#### [The problem]
Return the lines of the data below in which the string "BillingContactRequestAddress" occurs.
-----
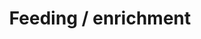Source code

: ---
title: Feeding / enrichment
order: 8
links:
  - text: "Make eating time fun! - Internal (PDF)"
    url: "https://catsprotection.sharepoint.com/:b:/r/workspaces/SupportingCatOwnership/Supporting%20Cat%20Ownership%20Documents/Supporting%20Cat%20Ownership%20Content/Behaviour/Other%20Behaviour%20factor/ARTICLE%20Behaviour_-_make_eating_time_fun.pdf?csf=1&web=1&e"
  - text: "Enrichment Feeding - Internal (DOC)"
    url: "https://catsprotection.sharepoint.com/:w:/r/workspaces/SupportingCatOwnership/Supporting%20Cat%20Ownership%20Documents/Supporting%20Cat%20Ownership%20Content/Behaviour/Other%20Behaviour%20factor/FACT%20SHEET%20Enrichment%20Feeding.docx?d=w222fcc1fa7324961"
---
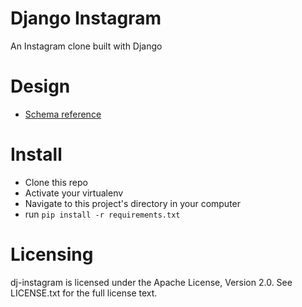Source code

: # Django Instagram

An Instagram clone built with Django

# Design
- [Schema reference](https://github.com/Vheissu/Open-Source-Database-Schemas/blob/master/vheissu-instagram-schema.md)

# Install
- Clone this repo
- Activate your virtualenv
- Navigate to this project's directory in your computer
- run `pip install -r requirements.txt`

# Licensing

dj-instagram is licensed under the Apache License, Version 2.0. See LICENSE.txt for the full license text.
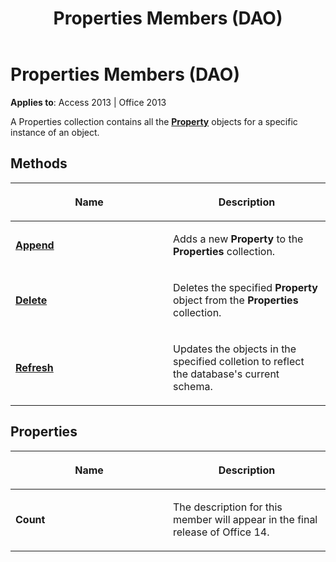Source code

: ﻿---
title: Properties Members (DAO)
TOCTitle: Properties Members
ms:assetid: 04cd45ae-3a1e-6090-534d-de10363744c4
ms:mtpsurl: https://msdn.microsoft.com/en-us/library/Ff844853(v=office.15)
ms:contentKeyID: 48543017
ms.date: 09/18/2015
mtps_version: v=office.15
---

# Properties Members (DAO)


**Applies to**: Access 2013 | Office 2013

A Properties collection contains all the **[Property](property-object-dao.md)** objects for a specific instance of an object.

## Methods

<table>
<colgroup>
<col style="width: 50%" />
<col style="width: 50%" />
</colgroup>
<thead>
<tr class="header">
<th><p>Name</p></th>
<th><p>Description</p></th>
</tr>
</thead>
<tbody>
<tr class="odd">
<td><p><strong><a href="properties-append-method-dao.md">Append</a></strong></p></td>
<td><p>Adds a new <strong>Property</strong> to the <strong>Properties</strong> collection.</p></td>
</tr>
<tr class="even">
<td><p><strong><a href="properties-delete-method-dao.md">Delete</a></strong></p></td>
<td><p>Deletes the specified <strong>Property</strong> object from the <strong>Properties</strong> collection.</p></td>
</tr>
<tr class="odd">
<td><p><strong><a href="properties-refresh-method-dao.md">Refresh</a></strong></p></td>
<td><p>Updates the objects in the specified colletion to reflect the database's current schema.</p></td>
</tr>
</tbody>
</table>


## Properties

<table>
<colgroup>
<col style="width: 50%" />
<col style="width: 50%" />
</colgroup>
<thead>
<tr class="header">
<th><p>Name</p></th>
<th><p>Description</p></th>
</tr>
</thead>
<tbody>
<tr class="odd">
<td><p><strong>Count</strong></p></td>
<td><p>The description for this member will appear in the final release of Office 14.</p></td>
</tr>
</tbody>
</table>

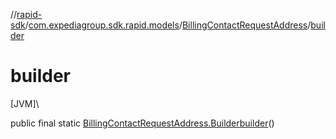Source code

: //[rapid-sdk](../../../index.md)/[com.expediagroup.sdk.rapid.models](../index.md)/[BillingContactRequestAddress](index.md)/[builder](builder.md)

# builder

[JVM]\

public final static [BillingContactRequestAddress.Builder](-builder/index.md)[builder](builder.md)()

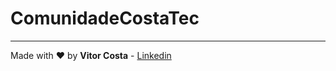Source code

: # ComunidadeCostaTec

---

Made with :heart: by **Vitor Costa** - [Linkedin](https://www.linkedin.com/in/vitor-costa-10566b22a/)
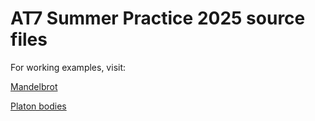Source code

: # AT7 Summer Practice 2025 source files

For working examples, visit:

[Mandelbrot](https://undric1701.github.io/task1/)

[Platon bodies](https://undric1701.github.io/task2)
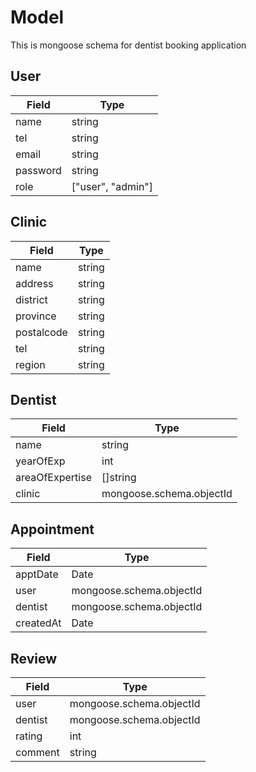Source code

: # Model

This is mongoose schema for dentist booking application

## User

| Field    | Type              |
| -------- | ----------------- |
| name     | string            |
| tel      | string            |
| email    | string            |
| password | string            |
| role     | ["user", "admin"] |

## Clinic

| Field      | Type   |
| ---------- | ------ |
| name       | string |
| address    | string |
| district   | string |
| province   | string |
| postalcode | string |
| tel        | string |
| region     | string |

## Dentist

| Field           | Type                     |
| --------------- | ------------------------ |
| name            | string                   |
| yearOfExp       | int                      |
| areaOfExpertise | []string                 |
| clinic          | mongoose.schema.objectId |

## Appointment

| Field     | Type                     |
| --------- | ------------------------ |
| apptDate  | Date                     |
| user      | mongoose.schema.objectId |
| dentist   | mongoose.schema.objectId |
| createdAt | Date                     |

## Review

| Field   | Type                     |
| ------- | ------------------------ |
| user    | mongoose.schema.objectId |
| dentist | mongoose.schema.objectId |
| rating  | int                      |
| comment | string                   |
-----
#### [Your solution]
: //[rapid-sdk](../../../index.md)/[com.expediagroup.sdk.rapid.models](../index.md)/[BillingContactRequestAddress](index.md)/[builder](builder.md)
public final static [BillingContactRequestAddress.Builder](-builder/index.md)[builder](builder.md)()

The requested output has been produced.